Through the line that contains "We compare 2-block", return the data below exactly, starting at its first line; leave the rest out.

• Information supplied:

★ ★ ★ ★

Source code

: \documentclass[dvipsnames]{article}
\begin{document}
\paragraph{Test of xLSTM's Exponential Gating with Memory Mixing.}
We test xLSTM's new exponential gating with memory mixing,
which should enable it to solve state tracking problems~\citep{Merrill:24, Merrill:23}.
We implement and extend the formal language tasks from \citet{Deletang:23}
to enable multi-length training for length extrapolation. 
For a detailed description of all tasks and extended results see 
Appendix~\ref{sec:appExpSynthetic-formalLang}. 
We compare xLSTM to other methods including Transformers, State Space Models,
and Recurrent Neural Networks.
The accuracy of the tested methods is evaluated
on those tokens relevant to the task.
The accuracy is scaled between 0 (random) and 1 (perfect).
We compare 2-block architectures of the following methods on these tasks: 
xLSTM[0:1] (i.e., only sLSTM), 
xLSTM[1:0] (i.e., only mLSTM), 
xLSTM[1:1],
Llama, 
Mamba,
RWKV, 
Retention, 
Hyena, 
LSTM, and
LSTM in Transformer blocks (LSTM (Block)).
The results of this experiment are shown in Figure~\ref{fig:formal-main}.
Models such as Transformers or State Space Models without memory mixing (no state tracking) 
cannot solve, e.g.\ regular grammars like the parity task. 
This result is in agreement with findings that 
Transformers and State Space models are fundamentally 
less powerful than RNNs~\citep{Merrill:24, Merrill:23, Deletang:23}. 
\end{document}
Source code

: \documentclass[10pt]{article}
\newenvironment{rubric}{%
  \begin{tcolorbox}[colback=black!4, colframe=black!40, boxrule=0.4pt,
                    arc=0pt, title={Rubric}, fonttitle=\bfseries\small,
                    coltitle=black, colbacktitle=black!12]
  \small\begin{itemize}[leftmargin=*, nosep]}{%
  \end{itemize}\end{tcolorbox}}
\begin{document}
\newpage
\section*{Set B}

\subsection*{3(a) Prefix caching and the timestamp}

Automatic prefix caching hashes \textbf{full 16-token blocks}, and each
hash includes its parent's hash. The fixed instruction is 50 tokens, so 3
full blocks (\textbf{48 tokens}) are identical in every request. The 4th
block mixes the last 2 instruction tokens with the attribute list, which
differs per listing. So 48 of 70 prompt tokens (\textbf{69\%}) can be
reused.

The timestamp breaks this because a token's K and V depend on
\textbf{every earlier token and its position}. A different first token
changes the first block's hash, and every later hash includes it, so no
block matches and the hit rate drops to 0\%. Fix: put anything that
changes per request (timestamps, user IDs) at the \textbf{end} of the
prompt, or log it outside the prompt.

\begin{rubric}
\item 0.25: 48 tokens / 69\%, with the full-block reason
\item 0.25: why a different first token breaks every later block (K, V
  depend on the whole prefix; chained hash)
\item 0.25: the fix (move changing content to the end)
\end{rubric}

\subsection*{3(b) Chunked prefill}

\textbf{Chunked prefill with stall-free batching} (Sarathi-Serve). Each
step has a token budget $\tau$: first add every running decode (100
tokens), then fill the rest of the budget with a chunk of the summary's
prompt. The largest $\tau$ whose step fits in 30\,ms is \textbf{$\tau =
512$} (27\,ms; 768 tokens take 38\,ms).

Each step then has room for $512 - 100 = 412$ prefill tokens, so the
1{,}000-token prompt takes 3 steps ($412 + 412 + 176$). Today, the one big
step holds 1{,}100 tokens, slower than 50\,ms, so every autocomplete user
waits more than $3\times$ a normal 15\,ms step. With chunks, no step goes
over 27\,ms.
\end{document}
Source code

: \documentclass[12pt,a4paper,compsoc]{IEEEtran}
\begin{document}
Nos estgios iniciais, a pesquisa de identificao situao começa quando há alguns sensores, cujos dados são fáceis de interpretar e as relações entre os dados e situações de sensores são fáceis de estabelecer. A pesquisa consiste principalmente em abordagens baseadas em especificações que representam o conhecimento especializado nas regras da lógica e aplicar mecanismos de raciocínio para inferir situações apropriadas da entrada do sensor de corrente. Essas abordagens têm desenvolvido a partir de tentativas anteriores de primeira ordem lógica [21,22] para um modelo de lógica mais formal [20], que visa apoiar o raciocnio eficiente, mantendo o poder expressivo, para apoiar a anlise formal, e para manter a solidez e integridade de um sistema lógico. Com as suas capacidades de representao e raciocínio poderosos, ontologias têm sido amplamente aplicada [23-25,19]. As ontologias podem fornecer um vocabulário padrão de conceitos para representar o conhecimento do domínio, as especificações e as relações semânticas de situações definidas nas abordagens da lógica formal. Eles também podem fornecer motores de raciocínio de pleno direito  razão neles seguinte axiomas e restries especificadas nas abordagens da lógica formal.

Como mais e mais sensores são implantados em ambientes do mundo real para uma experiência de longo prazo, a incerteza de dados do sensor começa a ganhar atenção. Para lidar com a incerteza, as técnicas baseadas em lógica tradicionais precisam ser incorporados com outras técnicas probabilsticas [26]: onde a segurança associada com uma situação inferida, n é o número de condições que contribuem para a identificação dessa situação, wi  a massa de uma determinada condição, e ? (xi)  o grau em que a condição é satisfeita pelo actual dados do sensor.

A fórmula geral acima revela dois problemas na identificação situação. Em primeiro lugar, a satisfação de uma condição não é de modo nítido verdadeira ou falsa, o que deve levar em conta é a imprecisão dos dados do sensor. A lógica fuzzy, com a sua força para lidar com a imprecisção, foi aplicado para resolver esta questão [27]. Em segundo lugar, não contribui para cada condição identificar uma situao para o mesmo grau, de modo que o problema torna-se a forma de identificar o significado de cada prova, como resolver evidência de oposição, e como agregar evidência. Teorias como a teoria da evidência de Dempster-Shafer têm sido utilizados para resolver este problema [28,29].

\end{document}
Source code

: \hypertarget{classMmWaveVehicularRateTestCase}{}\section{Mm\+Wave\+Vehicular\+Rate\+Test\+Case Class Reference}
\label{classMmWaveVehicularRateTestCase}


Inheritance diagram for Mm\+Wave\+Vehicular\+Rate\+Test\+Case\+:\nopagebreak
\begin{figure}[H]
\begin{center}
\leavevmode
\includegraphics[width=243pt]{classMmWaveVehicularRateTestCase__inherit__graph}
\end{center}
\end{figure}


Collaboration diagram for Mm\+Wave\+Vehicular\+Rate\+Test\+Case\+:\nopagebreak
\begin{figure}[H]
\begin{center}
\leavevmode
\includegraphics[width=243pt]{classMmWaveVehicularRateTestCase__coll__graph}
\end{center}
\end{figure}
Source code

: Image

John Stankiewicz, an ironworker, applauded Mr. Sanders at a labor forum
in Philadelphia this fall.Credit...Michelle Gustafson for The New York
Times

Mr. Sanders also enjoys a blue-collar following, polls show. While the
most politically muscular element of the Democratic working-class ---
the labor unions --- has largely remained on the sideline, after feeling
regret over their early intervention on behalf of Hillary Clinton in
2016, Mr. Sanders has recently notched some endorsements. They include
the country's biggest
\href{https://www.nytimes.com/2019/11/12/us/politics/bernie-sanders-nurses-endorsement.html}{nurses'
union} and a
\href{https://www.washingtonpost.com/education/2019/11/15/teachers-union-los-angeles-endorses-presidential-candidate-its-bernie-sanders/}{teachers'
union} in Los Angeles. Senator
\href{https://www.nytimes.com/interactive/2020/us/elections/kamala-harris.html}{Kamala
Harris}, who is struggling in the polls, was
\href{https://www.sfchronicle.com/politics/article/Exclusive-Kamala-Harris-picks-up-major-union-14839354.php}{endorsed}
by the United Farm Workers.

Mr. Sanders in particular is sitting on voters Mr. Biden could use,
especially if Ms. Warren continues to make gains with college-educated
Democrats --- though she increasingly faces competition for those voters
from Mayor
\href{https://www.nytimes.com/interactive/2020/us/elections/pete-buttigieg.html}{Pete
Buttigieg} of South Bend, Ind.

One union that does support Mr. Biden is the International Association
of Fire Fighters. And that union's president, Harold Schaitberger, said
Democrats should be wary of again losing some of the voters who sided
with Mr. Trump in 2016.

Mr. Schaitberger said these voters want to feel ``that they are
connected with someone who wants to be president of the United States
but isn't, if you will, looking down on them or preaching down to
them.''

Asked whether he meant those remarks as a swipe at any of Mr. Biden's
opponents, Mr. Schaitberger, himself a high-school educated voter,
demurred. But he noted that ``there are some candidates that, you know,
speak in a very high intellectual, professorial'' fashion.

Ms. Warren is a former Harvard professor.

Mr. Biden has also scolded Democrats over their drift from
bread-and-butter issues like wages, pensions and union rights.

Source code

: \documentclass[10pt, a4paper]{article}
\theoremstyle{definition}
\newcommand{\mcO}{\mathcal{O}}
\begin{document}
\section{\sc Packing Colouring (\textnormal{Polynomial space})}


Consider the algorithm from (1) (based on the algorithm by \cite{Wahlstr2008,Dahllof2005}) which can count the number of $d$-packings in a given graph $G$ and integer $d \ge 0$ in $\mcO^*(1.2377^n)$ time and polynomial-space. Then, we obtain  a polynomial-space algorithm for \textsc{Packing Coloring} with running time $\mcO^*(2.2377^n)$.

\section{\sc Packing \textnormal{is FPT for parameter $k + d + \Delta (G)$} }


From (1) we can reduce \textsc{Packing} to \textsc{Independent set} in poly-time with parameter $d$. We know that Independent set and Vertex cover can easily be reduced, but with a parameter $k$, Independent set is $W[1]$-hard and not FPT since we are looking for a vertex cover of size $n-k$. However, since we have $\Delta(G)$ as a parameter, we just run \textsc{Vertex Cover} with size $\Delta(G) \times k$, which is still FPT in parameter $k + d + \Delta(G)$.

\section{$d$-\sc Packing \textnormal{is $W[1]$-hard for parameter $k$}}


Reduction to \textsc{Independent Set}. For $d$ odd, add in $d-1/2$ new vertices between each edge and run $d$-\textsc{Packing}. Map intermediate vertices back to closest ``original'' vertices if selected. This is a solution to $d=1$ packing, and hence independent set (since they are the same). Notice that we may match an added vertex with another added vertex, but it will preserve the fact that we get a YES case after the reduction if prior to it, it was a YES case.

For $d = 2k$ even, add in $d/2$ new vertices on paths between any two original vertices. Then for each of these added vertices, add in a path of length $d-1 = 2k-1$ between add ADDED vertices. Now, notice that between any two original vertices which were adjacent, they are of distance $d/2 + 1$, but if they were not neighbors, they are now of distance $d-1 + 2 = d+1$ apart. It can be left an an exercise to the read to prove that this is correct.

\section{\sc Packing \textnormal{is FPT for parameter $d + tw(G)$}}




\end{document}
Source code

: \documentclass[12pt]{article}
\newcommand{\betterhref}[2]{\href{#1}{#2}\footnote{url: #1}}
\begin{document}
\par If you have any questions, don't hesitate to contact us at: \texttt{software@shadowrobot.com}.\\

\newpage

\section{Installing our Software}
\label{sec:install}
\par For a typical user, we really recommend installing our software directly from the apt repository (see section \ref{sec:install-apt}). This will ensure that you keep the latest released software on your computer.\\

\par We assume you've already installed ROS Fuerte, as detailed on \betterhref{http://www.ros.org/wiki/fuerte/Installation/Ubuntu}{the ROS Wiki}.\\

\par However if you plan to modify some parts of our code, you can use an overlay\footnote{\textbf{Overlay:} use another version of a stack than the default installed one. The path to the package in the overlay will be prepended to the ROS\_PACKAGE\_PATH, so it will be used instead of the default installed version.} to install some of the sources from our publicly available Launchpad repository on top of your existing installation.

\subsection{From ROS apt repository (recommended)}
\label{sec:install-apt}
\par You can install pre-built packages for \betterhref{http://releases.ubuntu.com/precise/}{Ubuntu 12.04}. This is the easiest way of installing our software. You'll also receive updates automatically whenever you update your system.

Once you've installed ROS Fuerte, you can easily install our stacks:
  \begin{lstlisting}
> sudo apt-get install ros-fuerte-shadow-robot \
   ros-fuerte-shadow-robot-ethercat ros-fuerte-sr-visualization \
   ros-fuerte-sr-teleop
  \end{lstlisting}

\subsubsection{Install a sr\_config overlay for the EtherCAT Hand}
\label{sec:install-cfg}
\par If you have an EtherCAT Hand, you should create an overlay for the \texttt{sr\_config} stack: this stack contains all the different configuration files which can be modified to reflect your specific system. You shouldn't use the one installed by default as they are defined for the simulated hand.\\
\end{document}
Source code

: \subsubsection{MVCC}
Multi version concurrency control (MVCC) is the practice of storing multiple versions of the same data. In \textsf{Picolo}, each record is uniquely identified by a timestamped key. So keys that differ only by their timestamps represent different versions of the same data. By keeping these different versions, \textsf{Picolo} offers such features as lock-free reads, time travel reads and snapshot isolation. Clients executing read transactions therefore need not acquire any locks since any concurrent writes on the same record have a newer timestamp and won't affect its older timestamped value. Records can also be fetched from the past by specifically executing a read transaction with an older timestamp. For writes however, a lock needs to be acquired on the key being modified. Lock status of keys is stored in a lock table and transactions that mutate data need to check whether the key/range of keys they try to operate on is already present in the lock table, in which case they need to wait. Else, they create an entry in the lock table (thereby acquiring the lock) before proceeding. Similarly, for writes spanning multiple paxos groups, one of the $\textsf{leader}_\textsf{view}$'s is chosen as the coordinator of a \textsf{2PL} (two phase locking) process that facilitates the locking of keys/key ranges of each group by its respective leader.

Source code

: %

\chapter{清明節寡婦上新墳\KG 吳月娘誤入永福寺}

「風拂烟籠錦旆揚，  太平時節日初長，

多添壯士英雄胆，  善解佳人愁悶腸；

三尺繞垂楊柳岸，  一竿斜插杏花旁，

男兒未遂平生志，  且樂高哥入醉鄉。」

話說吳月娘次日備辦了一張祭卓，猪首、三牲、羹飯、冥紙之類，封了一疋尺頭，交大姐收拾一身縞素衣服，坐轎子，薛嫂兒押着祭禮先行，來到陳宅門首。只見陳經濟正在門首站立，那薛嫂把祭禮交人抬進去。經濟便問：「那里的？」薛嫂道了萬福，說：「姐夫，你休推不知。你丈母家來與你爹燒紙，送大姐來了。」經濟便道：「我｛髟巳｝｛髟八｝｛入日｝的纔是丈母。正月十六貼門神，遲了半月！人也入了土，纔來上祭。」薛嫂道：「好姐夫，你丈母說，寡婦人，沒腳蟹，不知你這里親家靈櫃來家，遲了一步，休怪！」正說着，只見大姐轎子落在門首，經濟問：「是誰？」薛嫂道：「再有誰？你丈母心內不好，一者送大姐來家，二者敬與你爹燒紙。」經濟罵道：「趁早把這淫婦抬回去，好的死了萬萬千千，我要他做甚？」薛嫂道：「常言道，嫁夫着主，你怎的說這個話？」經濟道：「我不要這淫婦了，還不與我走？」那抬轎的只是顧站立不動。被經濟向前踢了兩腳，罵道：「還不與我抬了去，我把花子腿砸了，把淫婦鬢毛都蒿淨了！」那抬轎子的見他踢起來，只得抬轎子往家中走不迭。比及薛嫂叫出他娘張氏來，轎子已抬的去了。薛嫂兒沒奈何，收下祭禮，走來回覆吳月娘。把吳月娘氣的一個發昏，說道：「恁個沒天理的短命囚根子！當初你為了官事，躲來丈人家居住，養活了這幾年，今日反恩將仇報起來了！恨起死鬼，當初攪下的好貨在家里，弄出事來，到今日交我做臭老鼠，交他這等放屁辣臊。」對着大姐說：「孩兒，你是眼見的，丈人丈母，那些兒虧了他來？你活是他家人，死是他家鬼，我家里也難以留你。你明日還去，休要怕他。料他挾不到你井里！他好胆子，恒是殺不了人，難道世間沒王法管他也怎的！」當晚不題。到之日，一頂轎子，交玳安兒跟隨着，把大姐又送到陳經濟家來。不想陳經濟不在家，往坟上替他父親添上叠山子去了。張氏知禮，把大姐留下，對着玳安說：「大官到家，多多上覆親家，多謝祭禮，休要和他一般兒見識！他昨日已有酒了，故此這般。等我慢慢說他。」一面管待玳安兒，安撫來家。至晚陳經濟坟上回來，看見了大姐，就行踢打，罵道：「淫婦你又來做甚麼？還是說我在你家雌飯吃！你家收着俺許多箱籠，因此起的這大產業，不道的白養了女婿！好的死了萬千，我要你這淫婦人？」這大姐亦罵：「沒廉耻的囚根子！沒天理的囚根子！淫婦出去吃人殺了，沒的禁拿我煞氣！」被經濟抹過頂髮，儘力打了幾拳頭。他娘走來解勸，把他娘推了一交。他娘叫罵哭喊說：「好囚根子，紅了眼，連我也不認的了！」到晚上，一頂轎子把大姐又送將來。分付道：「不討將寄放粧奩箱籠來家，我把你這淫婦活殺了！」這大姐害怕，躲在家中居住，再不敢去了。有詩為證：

★ ★ ★ ★

• Written reply:
Source code

: \documentclass[dvipsnames]{article}
\begin{document}
\paragraph{Test of xLSTM's Exponential Gating with Memory Mixing.}
We test xLSTM's new exponential gating with memory mixing,
which should enable it to solve state tracking problems~\citep{Merrill:24, Merrill:23}.
We implement and extend the formal language tasks from \citet{Deletang:23}
to enable multi-length training for length extrapolation. 
For a detailed description of all tasks and extended results see 
Appendix~\ref{sec:appExpSynthetic-formalLang}. 
We compare xLSTM to other methods including Transformers, State Space Models,
and Recurrent Neural Networks.
The accuracy of the tested methods is evaluated
on those tokens relevant to the task.
The accuracy is scaled between 0 (random) and 1 (perfect).
We compare 2-block architectures of the following methods on these tasks: 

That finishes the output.